2023-05-29T05:01:04.171Z

Highlights: A new study has found that having more than two children affects a woman's heart health. Women who had five or more children were 38 percent more likely to have a heart attack. The researchers examined 30-year health data from 8,583 women aged 45 to 64 years. The goal of the study is not to scare women but to let them know as early as possible if they may be at increased risk of heart attacks, the researchers said."A study like this reminds us that regardless of the stereotype of an overweight middle-aged man, heart disease attacks both men and women," Dr. Claire Oliver-Williams said.


A new study has found that having more than two children affects a woman's heart health. Is it their increase or the health burden of pregnancy? There is still no clear answer to this


A mother with two young children (Photo: ShutterStock)

Multiple pregnancies are not easy for the body, but we know that raising children is not easy either. A new study from the universities of Cambridge and North Carolina found that women who had five or more children were 38 percent more likely to have a heart attack than women who carried only one or two pregnancies.

After examining 30-year health data from 8,583 women aged 45 to 64 years, the researchers also found that subjects who had five or more births had a 25 percent and 17 percent higher risk of stroke and heart failure, respectively, while women with three to four children had a moderately increased risk of serious health consequences.
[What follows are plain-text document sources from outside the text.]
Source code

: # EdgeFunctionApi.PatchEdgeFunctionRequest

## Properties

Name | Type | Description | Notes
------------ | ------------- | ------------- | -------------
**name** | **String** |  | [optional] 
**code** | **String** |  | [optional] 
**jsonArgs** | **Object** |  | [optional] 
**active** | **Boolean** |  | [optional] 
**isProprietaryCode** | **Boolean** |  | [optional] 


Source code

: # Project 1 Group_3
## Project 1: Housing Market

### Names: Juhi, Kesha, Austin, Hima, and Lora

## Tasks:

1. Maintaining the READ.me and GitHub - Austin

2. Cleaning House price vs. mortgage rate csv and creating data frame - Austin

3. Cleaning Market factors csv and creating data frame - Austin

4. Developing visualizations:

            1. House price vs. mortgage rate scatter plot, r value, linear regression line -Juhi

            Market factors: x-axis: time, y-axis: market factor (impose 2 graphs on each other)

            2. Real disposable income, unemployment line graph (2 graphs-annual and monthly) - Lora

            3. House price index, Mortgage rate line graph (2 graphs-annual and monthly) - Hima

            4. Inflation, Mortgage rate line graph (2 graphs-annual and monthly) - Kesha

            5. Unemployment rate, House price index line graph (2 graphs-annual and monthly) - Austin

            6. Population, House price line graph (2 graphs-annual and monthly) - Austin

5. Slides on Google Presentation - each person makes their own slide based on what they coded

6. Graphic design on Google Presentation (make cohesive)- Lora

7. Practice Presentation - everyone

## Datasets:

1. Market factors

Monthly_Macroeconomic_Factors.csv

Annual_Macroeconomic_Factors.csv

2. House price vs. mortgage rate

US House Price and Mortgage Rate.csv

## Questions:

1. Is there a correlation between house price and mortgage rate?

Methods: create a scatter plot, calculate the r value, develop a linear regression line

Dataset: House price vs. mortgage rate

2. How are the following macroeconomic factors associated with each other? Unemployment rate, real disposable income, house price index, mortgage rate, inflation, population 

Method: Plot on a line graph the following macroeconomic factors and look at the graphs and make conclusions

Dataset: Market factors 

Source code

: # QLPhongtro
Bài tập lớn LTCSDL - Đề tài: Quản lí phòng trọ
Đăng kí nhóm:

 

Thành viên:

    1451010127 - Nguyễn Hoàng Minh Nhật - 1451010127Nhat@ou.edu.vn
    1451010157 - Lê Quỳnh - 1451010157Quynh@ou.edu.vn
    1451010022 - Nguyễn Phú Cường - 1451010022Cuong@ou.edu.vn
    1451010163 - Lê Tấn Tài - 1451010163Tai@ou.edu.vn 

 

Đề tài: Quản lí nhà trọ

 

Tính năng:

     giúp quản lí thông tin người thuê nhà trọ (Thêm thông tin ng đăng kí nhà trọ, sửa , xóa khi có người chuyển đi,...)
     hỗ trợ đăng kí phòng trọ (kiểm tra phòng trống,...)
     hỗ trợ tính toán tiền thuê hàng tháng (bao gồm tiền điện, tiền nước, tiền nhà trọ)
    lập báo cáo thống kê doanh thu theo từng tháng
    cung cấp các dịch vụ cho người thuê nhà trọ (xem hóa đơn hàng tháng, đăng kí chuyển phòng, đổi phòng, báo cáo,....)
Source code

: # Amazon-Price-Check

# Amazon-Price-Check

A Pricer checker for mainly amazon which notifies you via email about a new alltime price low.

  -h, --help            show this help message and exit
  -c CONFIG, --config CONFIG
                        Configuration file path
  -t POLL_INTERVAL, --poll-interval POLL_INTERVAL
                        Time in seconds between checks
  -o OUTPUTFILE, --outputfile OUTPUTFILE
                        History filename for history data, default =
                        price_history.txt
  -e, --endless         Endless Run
"The goal of this study is not to scare women but to let them know as early as possible if they may be at increased risk of heart attacks," said lead researcher Dr. Claire Oliver-Williams. "We know that pregnancy and childbirth put a lot of strain on the heart, and raising children can also be very stressful. We don't want to add to the stress that people have in their daily lives, but to equip them with the knowledge to do something about it."

A woman has a heart attack (Photo: ShutterStock)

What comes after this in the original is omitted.